■ **Problem description**
What lines below include the word "property"? Copy each one.

Excerpts from a dataset:
/---

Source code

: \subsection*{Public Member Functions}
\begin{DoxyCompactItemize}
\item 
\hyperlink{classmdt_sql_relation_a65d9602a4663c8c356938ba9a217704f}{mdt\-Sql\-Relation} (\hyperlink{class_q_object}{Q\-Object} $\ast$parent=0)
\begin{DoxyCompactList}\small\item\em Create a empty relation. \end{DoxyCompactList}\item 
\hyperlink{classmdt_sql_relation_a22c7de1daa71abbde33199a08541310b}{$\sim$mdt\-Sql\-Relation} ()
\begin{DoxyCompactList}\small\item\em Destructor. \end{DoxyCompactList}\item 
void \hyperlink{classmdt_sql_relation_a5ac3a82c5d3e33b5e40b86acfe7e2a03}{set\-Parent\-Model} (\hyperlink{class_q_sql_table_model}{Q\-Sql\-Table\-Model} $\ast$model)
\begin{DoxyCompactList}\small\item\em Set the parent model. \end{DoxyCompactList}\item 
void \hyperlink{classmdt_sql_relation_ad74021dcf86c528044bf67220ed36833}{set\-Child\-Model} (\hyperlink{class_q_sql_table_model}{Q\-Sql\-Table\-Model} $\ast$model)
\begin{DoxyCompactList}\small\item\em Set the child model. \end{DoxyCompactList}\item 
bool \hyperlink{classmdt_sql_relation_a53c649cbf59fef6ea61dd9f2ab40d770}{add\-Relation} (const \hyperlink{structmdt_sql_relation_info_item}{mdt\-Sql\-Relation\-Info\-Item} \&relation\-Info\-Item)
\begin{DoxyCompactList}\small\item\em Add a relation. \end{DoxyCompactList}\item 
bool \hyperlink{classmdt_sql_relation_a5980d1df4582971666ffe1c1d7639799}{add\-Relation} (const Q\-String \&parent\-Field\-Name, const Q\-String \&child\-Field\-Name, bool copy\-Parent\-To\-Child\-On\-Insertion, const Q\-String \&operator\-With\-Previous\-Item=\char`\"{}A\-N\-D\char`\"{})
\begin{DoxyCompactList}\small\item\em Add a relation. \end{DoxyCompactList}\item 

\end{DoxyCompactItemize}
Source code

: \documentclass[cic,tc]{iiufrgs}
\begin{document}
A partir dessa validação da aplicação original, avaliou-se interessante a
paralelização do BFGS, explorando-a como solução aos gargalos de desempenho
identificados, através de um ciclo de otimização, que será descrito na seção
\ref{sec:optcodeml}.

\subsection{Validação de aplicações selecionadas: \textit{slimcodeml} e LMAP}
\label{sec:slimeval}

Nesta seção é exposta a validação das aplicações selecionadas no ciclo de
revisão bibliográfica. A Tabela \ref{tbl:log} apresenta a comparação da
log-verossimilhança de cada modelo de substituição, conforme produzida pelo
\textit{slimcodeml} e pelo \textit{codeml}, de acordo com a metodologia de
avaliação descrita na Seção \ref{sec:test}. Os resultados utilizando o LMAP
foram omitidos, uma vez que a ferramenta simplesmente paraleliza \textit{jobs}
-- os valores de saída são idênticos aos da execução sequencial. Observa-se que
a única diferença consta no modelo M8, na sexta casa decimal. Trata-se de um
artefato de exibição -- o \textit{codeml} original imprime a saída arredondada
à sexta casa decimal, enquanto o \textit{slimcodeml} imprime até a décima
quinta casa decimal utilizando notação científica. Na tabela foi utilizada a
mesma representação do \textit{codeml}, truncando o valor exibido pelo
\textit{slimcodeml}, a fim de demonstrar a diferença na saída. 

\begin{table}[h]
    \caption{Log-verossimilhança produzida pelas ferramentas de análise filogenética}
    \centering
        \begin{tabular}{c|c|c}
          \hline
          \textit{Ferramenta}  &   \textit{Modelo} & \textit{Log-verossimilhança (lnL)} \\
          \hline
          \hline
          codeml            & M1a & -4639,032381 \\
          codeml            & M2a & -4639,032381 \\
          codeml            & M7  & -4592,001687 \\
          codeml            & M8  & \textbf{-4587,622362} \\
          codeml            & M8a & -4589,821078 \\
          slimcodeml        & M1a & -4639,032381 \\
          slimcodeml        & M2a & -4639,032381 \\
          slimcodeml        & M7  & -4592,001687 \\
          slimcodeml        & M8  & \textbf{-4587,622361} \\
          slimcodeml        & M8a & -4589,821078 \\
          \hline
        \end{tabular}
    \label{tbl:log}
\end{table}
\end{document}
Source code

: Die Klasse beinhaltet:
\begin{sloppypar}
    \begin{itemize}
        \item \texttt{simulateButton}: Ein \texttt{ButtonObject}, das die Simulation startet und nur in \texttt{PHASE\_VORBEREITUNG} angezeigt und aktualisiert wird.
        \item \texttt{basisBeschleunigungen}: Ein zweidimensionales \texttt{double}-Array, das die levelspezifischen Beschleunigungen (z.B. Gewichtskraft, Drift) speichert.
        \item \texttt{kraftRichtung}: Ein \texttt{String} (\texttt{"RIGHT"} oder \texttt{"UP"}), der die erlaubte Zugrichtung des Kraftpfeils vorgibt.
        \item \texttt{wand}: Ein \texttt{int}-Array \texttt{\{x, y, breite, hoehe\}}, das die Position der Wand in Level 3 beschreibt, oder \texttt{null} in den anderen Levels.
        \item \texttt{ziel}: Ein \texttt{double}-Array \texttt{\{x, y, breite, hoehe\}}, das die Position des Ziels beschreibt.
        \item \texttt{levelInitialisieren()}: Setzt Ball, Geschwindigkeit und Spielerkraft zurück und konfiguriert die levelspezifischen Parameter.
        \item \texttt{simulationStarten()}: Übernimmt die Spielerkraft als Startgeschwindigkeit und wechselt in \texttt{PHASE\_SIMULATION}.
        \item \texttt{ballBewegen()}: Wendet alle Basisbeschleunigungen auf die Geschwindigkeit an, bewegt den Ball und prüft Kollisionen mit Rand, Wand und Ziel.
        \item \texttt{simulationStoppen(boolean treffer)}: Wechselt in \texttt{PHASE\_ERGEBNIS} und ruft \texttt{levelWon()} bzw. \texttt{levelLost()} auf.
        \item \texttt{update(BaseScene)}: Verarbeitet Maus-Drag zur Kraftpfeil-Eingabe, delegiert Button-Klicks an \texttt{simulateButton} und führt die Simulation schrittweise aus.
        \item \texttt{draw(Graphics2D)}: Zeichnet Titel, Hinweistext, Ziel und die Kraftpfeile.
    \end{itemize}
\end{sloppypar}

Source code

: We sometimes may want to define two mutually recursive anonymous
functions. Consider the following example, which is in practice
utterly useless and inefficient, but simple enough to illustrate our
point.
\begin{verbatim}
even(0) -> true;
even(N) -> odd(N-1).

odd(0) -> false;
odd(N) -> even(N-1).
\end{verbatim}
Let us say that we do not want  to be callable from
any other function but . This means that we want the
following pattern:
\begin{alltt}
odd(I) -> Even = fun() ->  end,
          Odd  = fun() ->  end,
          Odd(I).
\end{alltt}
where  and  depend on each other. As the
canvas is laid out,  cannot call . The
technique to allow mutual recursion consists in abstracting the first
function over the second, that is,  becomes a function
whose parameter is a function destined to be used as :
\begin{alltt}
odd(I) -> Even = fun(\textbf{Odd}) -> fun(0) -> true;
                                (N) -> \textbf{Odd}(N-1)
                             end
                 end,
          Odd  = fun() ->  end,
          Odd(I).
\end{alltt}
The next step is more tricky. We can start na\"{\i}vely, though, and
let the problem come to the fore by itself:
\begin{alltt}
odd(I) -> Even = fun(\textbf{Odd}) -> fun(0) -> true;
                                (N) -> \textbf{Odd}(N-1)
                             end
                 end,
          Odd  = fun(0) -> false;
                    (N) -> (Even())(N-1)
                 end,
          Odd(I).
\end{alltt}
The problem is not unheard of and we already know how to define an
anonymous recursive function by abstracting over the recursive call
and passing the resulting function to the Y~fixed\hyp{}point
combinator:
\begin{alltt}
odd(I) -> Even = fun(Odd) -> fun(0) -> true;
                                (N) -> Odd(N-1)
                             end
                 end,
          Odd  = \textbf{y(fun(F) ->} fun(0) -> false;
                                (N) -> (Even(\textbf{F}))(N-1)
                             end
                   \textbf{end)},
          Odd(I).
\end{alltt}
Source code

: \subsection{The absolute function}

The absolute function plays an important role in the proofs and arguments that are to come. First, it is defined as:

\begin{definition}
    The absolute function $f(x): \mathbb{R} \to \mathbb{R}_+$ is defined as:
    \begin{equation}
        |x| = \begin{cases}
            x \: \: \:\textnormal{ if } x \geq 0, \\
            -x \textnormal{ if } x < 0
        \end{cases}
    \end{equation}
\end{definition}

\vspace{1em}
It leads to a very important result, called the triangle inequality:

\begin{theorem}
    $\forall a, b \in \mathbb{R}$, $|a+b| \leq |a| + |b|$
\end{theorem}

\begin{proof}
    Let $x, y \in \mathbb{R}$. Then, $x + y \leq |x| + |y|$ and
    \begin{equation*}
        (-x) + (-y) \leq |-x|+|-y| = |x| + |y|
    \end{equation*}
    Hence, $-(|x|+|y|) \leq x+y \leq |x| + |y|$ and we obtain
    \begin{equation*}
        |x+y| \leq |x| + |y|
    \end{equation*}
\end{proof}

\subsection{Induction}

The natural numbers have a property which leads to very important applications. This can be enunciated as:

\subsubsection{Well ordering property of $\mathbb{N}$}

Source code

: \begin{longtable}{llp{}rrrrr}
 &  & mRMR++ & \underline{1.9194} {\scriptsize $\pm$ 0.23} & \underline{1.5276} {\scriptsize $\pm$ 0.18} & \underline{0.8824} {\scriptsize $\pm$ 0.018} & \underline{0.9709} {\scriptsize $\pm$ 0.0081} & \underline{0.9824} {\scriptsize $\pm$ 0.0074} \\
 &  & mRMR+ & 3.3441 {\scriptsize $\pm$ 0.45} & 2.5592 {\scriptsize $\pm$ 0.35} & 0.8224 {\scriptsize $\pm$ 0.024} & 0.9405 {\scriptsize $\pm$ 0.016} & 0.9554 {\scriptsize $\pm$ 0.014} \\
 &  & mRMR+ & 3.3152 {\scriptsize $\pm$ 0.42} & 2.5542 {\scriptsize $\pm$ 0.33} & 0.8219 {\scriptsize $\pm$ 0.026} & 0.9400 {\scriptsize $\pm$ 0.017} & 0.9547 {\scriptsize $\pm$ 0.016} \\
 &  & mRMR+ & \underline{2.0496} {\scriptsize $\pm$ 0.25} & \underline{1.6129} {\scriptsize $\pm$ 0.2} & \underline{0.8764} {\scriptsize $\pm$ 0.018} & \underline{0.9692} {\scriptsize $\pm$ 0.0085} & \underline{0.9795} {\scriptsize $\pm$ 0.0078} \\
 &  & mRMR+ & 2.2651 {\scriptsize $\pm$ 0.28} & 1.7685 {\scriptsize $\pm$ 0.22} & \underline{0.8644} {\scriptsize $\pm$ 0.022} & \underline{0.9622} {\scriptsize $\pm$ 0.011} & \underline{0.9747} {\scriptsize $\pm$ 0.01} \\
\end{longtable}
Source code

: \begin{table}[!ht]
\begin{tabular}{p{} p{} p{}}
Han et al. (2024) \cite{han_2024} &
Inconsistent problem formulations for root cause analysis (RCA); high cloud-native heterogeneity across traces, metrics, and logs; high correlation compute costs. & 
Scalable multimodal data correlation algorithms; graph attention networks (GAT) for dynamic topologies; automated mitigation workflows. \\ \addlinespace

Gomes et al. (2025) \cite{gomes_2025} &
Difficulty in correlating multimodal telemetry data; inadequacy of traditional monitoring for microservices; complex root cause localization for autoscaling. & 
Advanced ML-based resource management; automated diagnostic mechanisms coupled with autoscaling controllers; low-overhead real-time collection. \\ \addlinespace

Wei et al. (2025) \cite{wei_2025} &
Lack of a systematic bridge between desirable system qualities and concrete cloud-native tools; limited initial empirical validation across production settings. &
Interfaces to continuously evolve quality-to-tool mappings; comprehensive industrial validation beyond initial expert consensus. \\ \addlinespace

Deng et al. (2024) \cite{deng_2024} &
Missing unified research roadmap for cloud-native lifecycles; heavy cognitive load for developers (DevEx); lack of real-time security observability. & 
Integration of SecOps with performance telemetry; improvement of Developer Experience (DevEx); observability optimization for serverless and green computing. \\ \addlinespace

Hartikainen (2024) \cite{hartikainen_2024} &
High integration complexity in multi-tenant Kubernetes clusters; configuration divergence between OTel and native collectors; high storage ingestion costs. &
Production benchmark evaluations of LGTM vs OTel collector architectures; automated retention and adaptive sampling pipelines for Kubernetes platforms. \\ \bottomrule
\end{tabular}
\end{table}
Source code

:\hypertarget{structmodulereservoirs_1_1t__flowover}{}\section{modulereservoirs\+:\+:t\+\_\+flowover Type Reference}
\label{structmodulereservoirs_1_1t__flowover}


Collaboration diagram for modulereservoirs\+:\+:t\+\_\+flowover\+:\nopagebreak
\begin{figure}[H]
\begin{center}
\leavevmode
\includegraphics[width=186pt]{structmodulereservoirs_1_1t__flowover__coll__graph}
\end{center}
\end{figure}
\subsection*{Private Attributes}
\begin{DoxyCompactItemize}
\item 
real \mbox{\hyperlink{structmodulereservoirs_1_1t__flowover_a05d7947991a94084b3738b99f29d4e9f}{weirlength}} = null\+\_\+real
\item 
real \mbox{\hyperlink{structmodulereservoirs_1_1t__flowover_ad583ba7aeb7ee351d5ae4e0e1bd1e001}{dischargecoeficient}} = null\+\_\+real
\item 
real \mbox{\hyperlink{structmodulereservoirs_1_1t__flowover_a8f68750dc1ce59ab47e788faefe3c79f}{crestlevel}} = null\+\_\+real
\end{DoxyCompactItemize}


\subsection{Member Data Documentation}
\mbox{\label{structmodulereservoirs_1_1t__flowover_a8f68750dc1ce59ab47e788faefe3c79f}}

\---

■ **Response**
The natural numbers have a property which leads to very important applications. This can be enunciated as:
\subsubsection{Well ordering property of $\mathbb{N}$}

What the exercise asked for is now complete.